They seek information that they say they have been denied so far.
A group opposed to a private firm’s plans to build a bullet train stretching from Dallas to Houston has filed a lawsuit against the Texas Department of Transportation and Texas Attorney General Ken Paxton in an effort to obtain communications between the firm and state officials.
Texans Against High-Speed Rail submitted a public information request last year to TxDOT seeking any documentation from the agency related to Texas Central Partners, the private firm developing the rail. The group is arguing that many of the documents responsive to the request were withheld and the information that was released was heavily redacted without clear reasoning.

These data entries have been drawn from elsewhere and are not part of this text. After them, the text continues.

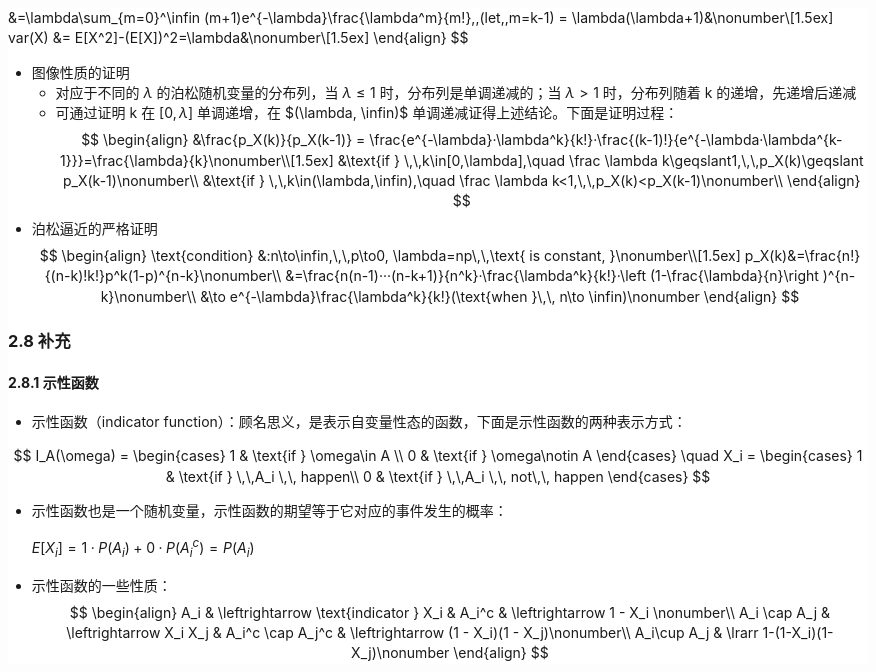   &=\lambda\sum_{m=0}^\infin (m+1)e^{-\lambda}\frac{\lambda^m}{m!}\,\,(let\,\,m=k-1) = \lambda(\lambda+1)&\nonumber\\[1.5ex]
  var(X) &= E[X^2]-(E[X])^2=\lambda&\nonumber\\[1.5ex]
  \end{align}
  $$
- 图像性质的证明
  - 对应于不同的 $\lambda$ 的泊松随机变量的分布列，当 $\lambda \leqslant 1$ 时，分布列是单调递减的；当 $\lambda > 1$ 时，分布列随着 k 的递增，先递增后递减
  - 可通过证明 k 在 $[0,\lambda]$ 单调递增，在 $(\lambda, \infin)$ 单调递减证得上述结论。下面是证明过程：
  $$
  \begin{align}
  &\frac{p_X(k)}{p_X(k-1)} = \frac{e^{-\lambda}·\lambda^k}{k!}·\frac{(k-1)!}{e^{-\lambda·\lambda^{k-1}}}=\frac{\lambda}{k}\nonumber\\[1.5ex]
  &\text{if } \,\,k\in[0,\lambda],\quad \frac \lambda k\geqslant1,\,\,p_X(k)\geqslant p_X(k-1)\nonumber\\
  &\text{if } \,\,k\in(\lambda,\infin),\quad \frac \lambda k<1,\,\,p_X(k)<p_X(k-1)\nonumber\\
  \end{align}
  $$
- 泊松逼近的严格证明
  $$
  \begin{align}
  \text{condition} &:n\to\infin,\,\,p\to0, \lambda=np\,\,\text{ is constant, }\nonumber\\[1.5ex]
  p_X(k)&=\frac{n!}{(n-k)!k!}p^k(1-p)^{n-k}\nonumber\\
  &=\frac{n(n-1)···(n-k+1)}{n^k}·\frac{\lambda^k}{k!}·\left (1-\frac{\lambda}{n}\right )^{n-k}\nonumber\\
  &\to e^{-\lambda}\frac{\lambda^k}{k!}(\text{when }\,\, n\to \infin)\nonumber
  \end{align}
  $$

### 2.8 补充

#### 2.8.1 示性函数

- 示性函数（indicator function）：顾名思义，是表示自变量性态的函数，下面是示性函数的两种表示方式：

$$
I_A(\omega) = 
\begin{cases} 
1 & \text{if } \omega\in A \\
0 & \text{if } \omega\notin A
\end{cases}
\quad
X_i = 
\begin{cases}
1 & \text{if } \,\,A_i \,\, happen\\
0 & \text{if } \,\,A_i \,\, not\,\, happen 
\end{cases}
$$
- 示性函数也是一个随机变量，示性函数的期望等于它对应的事件发生的概率：

  $E[X_i] = 1·P(A_i) + 0·P(A_i^c) = P(A_i)$
- 示性函数的一些性质：
  $$
  \begin{align}
  A_i & \leftrightarrow \text{indicator } X_i & A_i^c & \leftrightarrow 1 - X_i \nonumber\\
  A_i \cap A_j & \leftrightarrow X_i X_j & A_i^c \cap A_j^c & \leftrightarrow (1 - X_i)(1 - X_j)\nonumber\\
  A_i\cup A_j & \lrarr 1-(1-X_i)(1-X_j)\nonumber
  \end{align}
  $$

“I think there’s a lot of documents that were not provided,” said Kyle Workman, president of Texans Against High-Speed Rail, a group of largely rural opponents attempting to derail the project. “I think there were a lot of documents that were redacted inappropriately. We’re hopeful that we can work with the state and get this resolved relatively quickly and painlessly.”
Workman said the request, submitted on March 20 last year, asked for any documents concerning Texas Central or its proposed high-speed railway from 2009 to 2015. The lawsuit claims the resulting records would likely consist of email communications between the various entities involved with the project.
Upon receiving the request, TxDOT kicked it to the Attorney General’s office, seeking a ruling on whether the documents could legally be released. According to the lawsuit, Texas Central submitted a brief to Paxton’s office urging them not to release certain information as it “contains trade secret and confidential commercial and financial information.”
Texas Central submitted a copy of the brief to Texans Against High-Speed Rail with much of its contents redacted. The lawsuit claims the redacted brief limits the group’s ability to challenge a ruling from the Attorney General because they cannot develop an “effective challenge” without “sufficient identification of the alleged confidential information.”
The Attorney General ruled in July that TxDOT could withhold documents discussing certain information. Workman said the group eventually received some documents from their request earlier this year, though they had significant holes. The Attorney General’s office did not return requests for comment Thursday.
The theory that Texans Against High-Speed Rail is working on is that the state is secretly in cahoots with Texas Central, rather than simply serving as a regulator. Anything’s possible, I suppose, though I don’t really see Ken Paxton as being particularly sympathetic to Texas Central. But we’ll see.